Let us consider two sets of values (e.g., two tokenized sentences).

In [None]:
data1 = ['minhash', 'is', 'a', 'probabilistic', 'data', 'structure', 'for', 'estimating', 'the', 'similarity', 'between', 'datasets']
data2 = ['minhash', 'is', 'a', 'probability', 'data', 'structure', 'for', 'estimating', 'the', 'similarity', 'between', 'documents']

We can estimate their Jaccard similarity through MinHash.

In [None]:
m1 = MinHash()  # by default 128 permutations, but the number can be adjusted, e.g., by setting num_perm=256
for d in data1:
    m1.update(d.encode('utf8'))
m1.hashvalues

In [None]:
m2 = MinHash()
for d in data2:
    m2.update(d.encode('utf8'))
m2.hashvalues

In [None]:
m1.jaccard(m2)

\[For students\] Let us check the exact value for the Jaccard similarity computed between the two sets of values.

In [None]:
s1 = set(data1)
s2 = set(data2)
# actual_jaccard = # write your solution here
actual_jaccard

But always keep in mind the shortcomings of Jaccard similarity...

In [None]:
data1 = ['minhash', 'is', 'a', 'probabilistic', 'data', 'structure', 'for', 'estimating', 'the', 'similarity', 'between', 'datasets']
data2 = ['similarity', 'between', 'datasets']

m1, m2 = MinHash(), MinHash()
for d in data1:
    m1.update(d.encode('utf8'))
for d in data2:
    m2.update(d.encode('utf8'))
m1.jaccard(m2)

## MinHash LSH

\[For students\] Suppose you have a very large collection of sets. Given a query, which is also a set, you want to find sets in your collection that have Jaccard similarities above certain threshold, and you want to do it with many other queries. To do this efficiently, you can create a MinHash for every set, and when a query comes, you compute the Jaccard similarities between the query MinHash and all the MinHash of your collection, and return the sets that satisfy your threshold. 

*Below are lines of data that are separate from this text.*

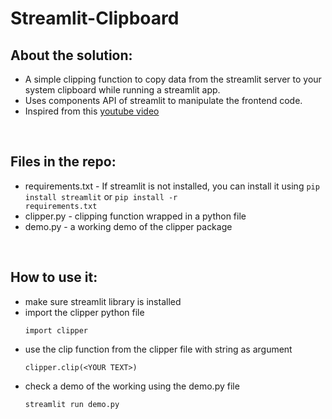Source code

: # Streamlit-Clipboard

## About the solution: 
- A simple clipping function to copy data from the streamlit server to your system clipboard while running a streamlit app. 
- Uses components API of streamlit to manipulate the frontend code.
- Inspired from this [youtube video](https://www.youtube.com/watch?v=SLyS0v8br20) 
<br>

## Files in the repo:
- requirements.txt - If streamlit is not installed, you can install it using <code>pip install streamlit</code> or <code>pip install -r requirements.txt</code>
- clipper.py - clipping function wrapped in a python file
- demo.py - a working demo of the clipper package 
<br>

## How to use it:
- make sure streamlit library is installed
- import the clipper python file
    ```
    import clipper
    ```
- use the clip function from the clipper file with string as argument
    ```
    clipper.clip(<YOUR TEXT>)
    ```
- check a demo of the working using the demo.py file
    ```
    streamlit run demo.py
    ```
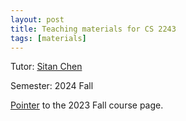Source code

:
 ```yaml
---
layout: post
title: Teaching materials for CS 2243
tags: [materials]
---
```


Tutor: [Sitan Chen](https://sitanchen.com/)

Semester: 2024 Fall

[Pointer](https://sitanchen.com/cs224-f23.html) to the 2023 Fall course page.
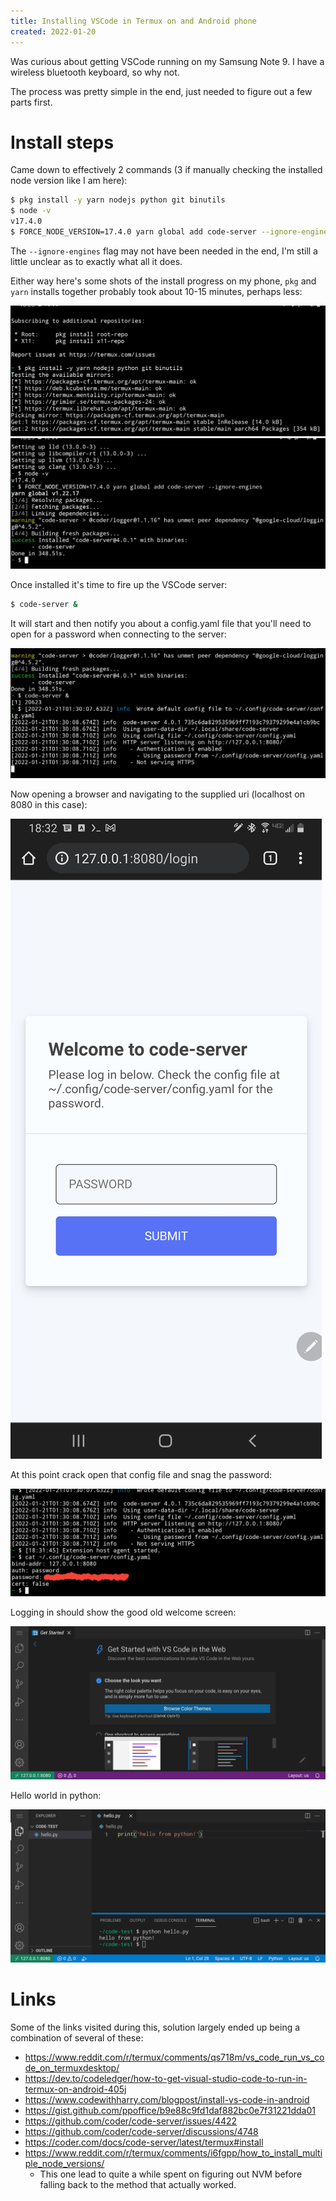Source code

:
 ```yaml
---
title: Installing VSCode in Termux on and Android phone
created: 2022-01-20
---
```


Was curious about getting VSCode running on my Samsung Note 9. I have a wireless bluetooth keyboard, so why not.

The process was pretty simple in the end, just needed to figure out a few parts first.

# Install steps
Came down to effectively 2 commands (3 if manually checking the installed node version like I am here):

```bash
$ pkg install -y yarn nodejs python git binutils
$ node -v
v17.4.0
$ FORCE_NODE_VERSION=17.4.0 yarn global add code-server --ignore-engines
```

The `--ignore-engines` flag may not have been needed in the end, I'm still a little unclear as to exactly what all it does.

Either way here's some shots of the install progress on my phone, `pkg` and `yarn` installs together probably took about 10-15 minutes, perhaps less:

![pkg install command](img/vscode-phone-installing-p1.jpg)
![yarn install command](img/vscode-phone-installing-p2.jpg)

Once installed it's time to fire up the VSCode server:

```bash
$ code-server &
```
It will start and then notify you about a config.yaml file that you'll need to open for a password when connecting to the server:

![starting up vscode](img/vscode-phone-starting-vscode.jpg)

Now opening a browser and navigating to the supplied uri (localhost on 8080 in this case):

![vscode browser login](img/vscode-phone-browser-login.jpg)

At this point crack open that config file and snag the password:

![vscode password](img/vscode-phone-cat-file-for-password.jpg)

Logging in should show the good old welcome screen:

![vscode welcome screen](img/vscode-phone-welcome-screen.jpg)

Hello world in python:

![vscode python hello world](img/vscode-phone-python-hello.jpg)

# Links
Some of the links visited during this, solution largely ended up being a combination of several of these:
* https://www.reddit.com/r/termux/comments/qs718m/vs_code_run_vs_code_on_termuxdesktop/
* https://dev.to/codeledger/how-to-get-visual-studio-code-to-run-in-termux-on-android-405j
* https://www.codewithharry.com/blogpost/install-vs-code-in-android
* https://gist.github.com/ppoffice/b9e88c9fd1daf882bc0e7f31221dda01
* https://github.com/coder/code-server/issues/4422
* https://github.com/coder/code-server/discussions/4748
* https://coder.com/docs/code-server/latest/termux#install
* https://www.reddit.com/r/termux/comments/i6fgpp/how_to_install_multiple_node_versions/
  - This one lead to quite a while spent on figuring out NVM before falling back to the method that actually worked.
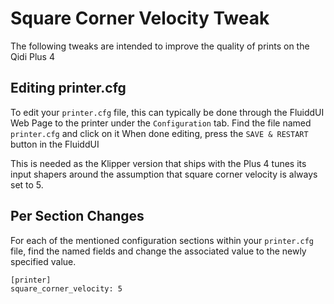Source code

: # Square Corner Velocity Tweak

The following tweaks are intended to improve the quality of prints on the Qidi Plus 4

## Editing printer.cfg

To edit your `printer.cfg` file, this can typically be done through the FluiddUI Web Page to the printer under the `Configuration` tab.
Find the file named `printer.cfg` and click on it
When done editing, press the `SAVE & RESTART` button in the FluiddUI

This is needed as the Klipper version that ships with the Plus 4 tunes its input shapers around the assumption that square corner velocity is always set to 5.

## Per Section Changes

For each of the mentioned configuration sections within your `printer.cfg` file, find the named fields and change the associated value to the newly specified value.

```
[printer]
square_corner_velocity: 5
```
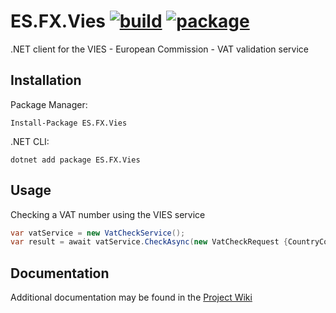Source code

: [package-url]:   https://www.nuget.org/packages/ES.FX.Vies
[package-image]: https://img.shields.io/nuget/v/ES.FX.Vies.svg
[build-url]:     https://sintari.visualstudio.com/ES.FX
[build-image]:   https://sintari.visualstudio.com/_apis/public/build/definitions/34e057ec-f09f-4d30-92f4-5895eeaa3f74/10/badge
[wiki-url]:      https://github.com/EmberStack/ES.FX.Vies/wiki

# ES.FX.Vies [![build][build-image]][build-url] [![package][package-image]][package-url]
.NET client for the VIES - European Commission - VAT validation service


## Installation
Package Manager:
```shell
Install-Package ES.FX.Vies
```
.NET CLI:
```shell
dotnet add package ES.FX.Vies
```


## Usage
Checking a VAT number using the VIES service
```csharp
var vatService = new VatCheckService();
var result = await vatService.CheckAsync(new VatCheckRequest {CountryCode = "RO", VatNumber = "1234567"});    
```


## Documentation
Additional documentation may be found in the [Project Wiki][wiki-url]
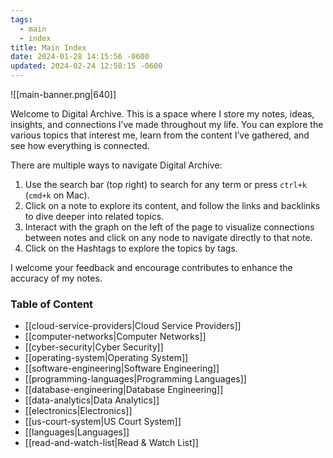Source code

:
 ```yaml
---
tags:
  - main
  - index
title: Main Index
date: 2024-01-28 14:15:56 -0600
updated: 2024-02-24 12:58:15 -0600
---
```


![[main-banner.png|640]]

Welcome to Digital Archive. This is a space where I store my notes, ideas, insights, and connections I’ve made throughout my life. You can explore the various topics that interest me, learn from the content I’ve gathered, and see how everything is connected.

There are multiple ways to navigate Digital Archive:
1. Use the search bar (top right) to search for any term or press `ctrl+k` (`cmd+k` on Mac).
2. Click on a note to explore its content, and follow the links and backlinks to dive deeper into related topics.
3. Interact with the graph on the left of the page to visualize connections between notes and click on any node to navigate directly to that note.
4. Click on the Hashtags to explore the topics by tags.

I welcome your feedback and encourage contributes to enhance the accuracy of my notes.

### Table of Content

* [[cloud-service-providers|Cloud Service Providers]]
* [[computer-networks|Computer Networks]]
* [[cyber-security|Cyber Security]]
* [[operating-system|Operating System]]
* [[software-engineering|Software Engineering]]
* [[programming-languages|Programming Languages]]
* [[database-engineering|Database Engineering]]
* [[data-analytics|Data Analytics]]
* [[electronics|Electronics]]
* [[us-court-system|US Court System]]
* [[languages|Languages]]
* [[read-and-watch-list|Read & Watch List]]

In particular, let us consider:
- table "35424124-1_0" as the query table
- and its first column as the query column
- different thresholds too, e.g., 0.7 and 0.5

In [None]:
q_table_id = "35424124-1_0"
q_table_index = id_mapping[q_table_id]
print(tables[q_table_index]["context"])
pd.DataFrame(tables[q_table_index]["content"], columns=tables[q_table_index]["headers"]).head()

In [None]:
%%time
minhash_list = list()
# write your solution here
# we want to insert in minhash_list tuples representing columns:
# in the form: (tables[table_id]["_id"] + "_" + str(col_id), m), where m is the minhash of th column

In [None]:
q_col_id = 0
q_col_set = {row[q_col_id] for row in tables[q_table_index]["content"]}
qm = MinHash()
for val in list(q_col_set):
    qm.update(val.encode('utf8'))
join_cols = list()
for col in minhash_list:
    if qm.jaccard(col[1]) >= 0.5:
        join_cols.append(col[0])
join_cols

The said approach is still an O(n) algorithm, meaning the query cost increases linearly with respect to the number of sets. A popular alternative is to use Locality Sensitive Hashing (LSH) index. LSH can be used with MinHash to achieve sub-linear query cost - that is a huge improvement.

In [None]:
from datasketch import MinHashLSH

In [None]:
set1 = set(['minhash', 'is', 'a', 'probabilistic', 'data', 'structure', 'for', 'estimating', 'the', 'similarity', 'between', 'datasets'])
set2 = set(['minhash', 'is', 'a', 'probability', 'data', 'structure', 'for', 'estimating', 'the', 'similarity', 'between', 'documents'])
set3 = set(['similarity', 'between', 'documents'])

In [None]:
m1 = MinHash(num_perm=128)
m2 = MinHash(num_perm=128)
m3 = MinHash(num_perm=128)
for d in set1:
    m1.update(d.encode('utf8'))
for d in set2:
    m2.update(d.encode('utf8'))
for d in set3:
    m3.update(d.encode('utf8'))

In [None]:
lsh = MinHashLSH(threshold=0.5, num_perm=128)
lsh.insert("m2", m2)
lsh.insert("m3", m3)
lsh.query(m1)

Define the query table and column and compute its MinHash.

In [None]:
q_table_id = "35424124-1_0"
q_table_index = id_mapping[q_table_id]
q_col_id = 0
q_col_set = {row[q_col_id] for row in tables[q_table_index]["content"]}
qm = MinHash(num_perm=128)
for val in list(q_col_set):
    qm.update(val.encode('utf8'))

Let us reply the previous search for joinable columns using MinHash LSH. First, insert into the LSH index the MinHash of all table columns in the corpus.

In [None]:
lsh = MinHashLSH(threshold=0.5, num_perm=128)
for table_index in range(0, len(tables)):  # for each table
    if tables[table_index]["_id"] != q_table_id:
        for col_id in range(0, len(tables[table_index]["headers"])):  # for each column of the table
            col_set = {row[col_id] for row in tables[table_index]["content"]}
            m = MinHash(num_perm=128)
            for val in list(col_set):
                m.update(val.encode('utf8'))
            lsh.insert(tables[table_index]["_id"] + "_" + str(col_id), m)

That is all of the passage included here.